Jonathan Sorensen, priest at Our Lady of Guadalupe Catholic Church in Scottsbluff since 2014, has left to continue his studies on canon law in Washington, D.C.
“This was my first assignment as pastor,” Sorensen said. “Previously, I was an assistant priest for about five years at St. Mary’s Cathedral in Grand Island.”
Sorensen said there was a lot to accomplish once he arrived in Scottsbluff — cleaning up the church, getting to know the people and getting the operation in better working order.
One of the major projects he will remember was a complete renovation of the church originally built in the 1950s.
“That project was truly guided from above,” Sorensen said. “Everything from how it came together all the way to the dedication was a blessing to see. The community was so proud of their church. They even sold tamales in the community to help with construction costs.”

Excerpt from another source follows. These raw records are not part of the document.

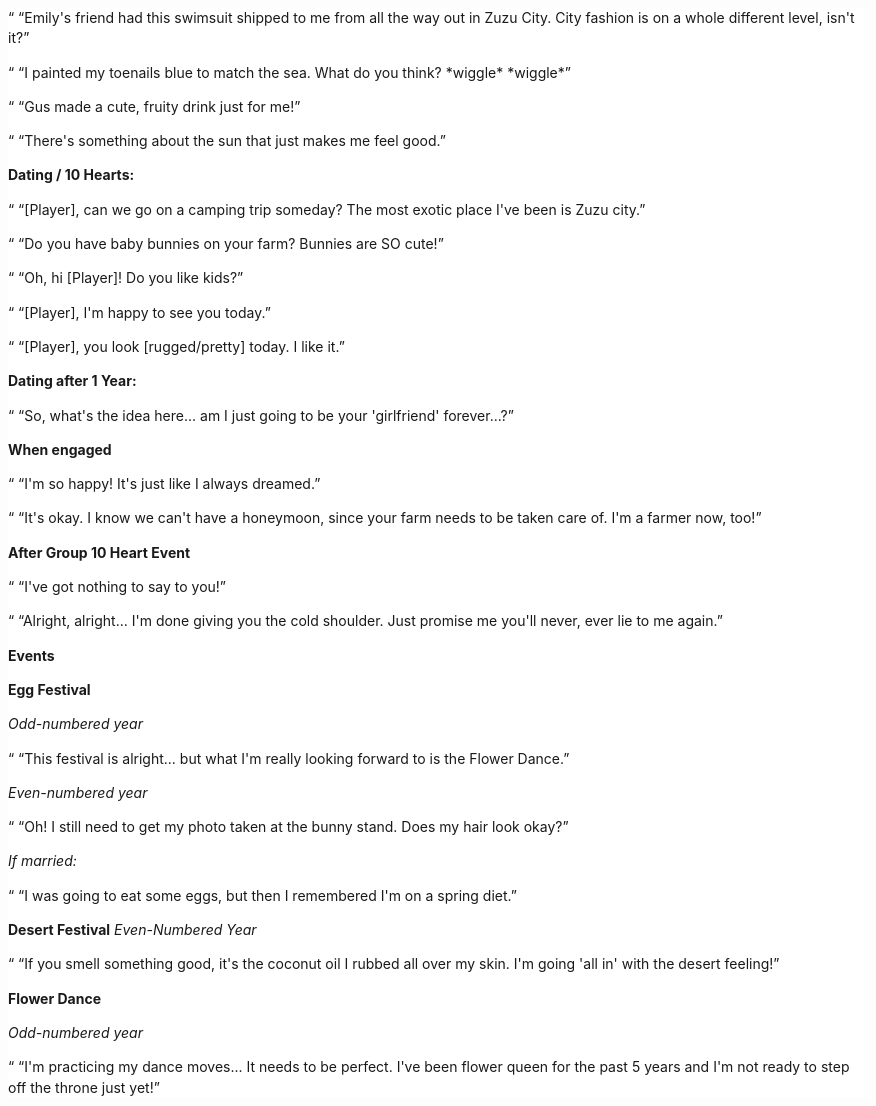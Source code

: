 “ “Emily's friend had this swimsuit shipped to me from all the way out in Zuzu City. City fashion is on a whole different level, isn't it?”

“ “I painted my toenails blue to match the sea. What do you think? \*wiggle* \*wiggle\*”

“ “Gus made a cute, fruity drink just for me!”

“ “There's something about the sun that just makes me feel good.”

**Dating / 10 Hearts:**

“ “\[Player], can we go on a camping trip someday? The most exotic place I've been is Zuzu city.”

“ “Do you have baby bunnies on your farm? Bunnies are SO cute!”

“ “Oh, hi \[Player]! Do you like kids?”

“ “\[Player], I'm happy to see you today.”

“ “\[Player], you look \[rugged/pretty] today. I like it.”

**Dating after 1 Year:**

“ “So, what's the idea here... am I just going to be your 'girlfriend' forever...?”

**When engaged**

“ “I'm so happy! It's just like I always dreamed.”

“ “It's okay. I know we can't have a honeymoon, since your farm needs to be taken care of. I'm a farmer now, too!”

**After Group 10 Heart Event**

“ “I've got nothing to say to you!”

“ “Alright, alright... I'm done giving you the cold shoulder. Just promise me you'll never, ever lie to me again.”

**Events** 

**Egg Festival**

*Odd-numbered year*

“ “This festival is alright... but what I'm really looking forward to is the Flower Dance.”

*Even-numbered year*

“ “Oh! I still need to get my photo taken at the bunny stand. Does my hair look okay?”

*If married:*

“ “I was going to eat some eggs, but then I remembered I'm on a spring diet.”

**Desert Festival** *Even-Numbered Year*

“ “If you smell something good, it's the coconut oil I rubbed all over my skin. I'm going 'all in' with the desert feeling!”

**Flower Dance**

*Odd-numbered year*

“ “I'm practicing my dance moves... It needs to be perfect. I've been flower queen for the past 5 years and I'm not ready to step off the throne just yet!”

As an added bonus, one of the construction workers on the building later became the groom in the first wedding held in the new church.
Last Sunday, parishioners from the area’s three Catholic churches, along with friends from around the community, showed up at the Guadalupe parish. During this time of social distancing, a drive-by farewell was organized for Sorensen at the church.
“People came in their cars to hand me cards as I stood out front,” he said. “I had gloves on and a mask in case people wanted to shake my hand. Members of the parish were also handing out fresh tacos to go. And every family got a Bible that I signed.”
Sorensen is now in his hometown of Kearney to put some belongings into storage before heading on to Washington, D.C. to continue his studies on Catholic canon law.
“Catholic priests are always doing a lot of studying,” he said. “I spent almost nine years in seminary before my assignment to Grand Island.”
About three years ago, Sorensen began a course of study for an additional degree in canon law, the Catholic Church’s system of law that dates back 1,000 years.
“I’ve been doing the studies online and spending my summers studying in D.C.,” he said. “For the next year I’ll be full time in Washington to finish the degree and write a thesis.”
Once his degree is completed, Sorenson said he will return to Nebraska for a new assignment from the bishop. He thinks it might be in the Grand Island area.
One of the things he said he’s missing already is the good home-cooked Mexican food from the community, as it was almost a daily staple part of his life during his ministry.
And he will miss the people.
“This is such a beautiful place with the church, the neighborhood and people who are here,” he said. “I don’t think I will ever live in a more unique place again in my life. It’s a beautiful cultural place that can almost be like living in another world. It was an incredible experience of leaning a lot more than I teach.”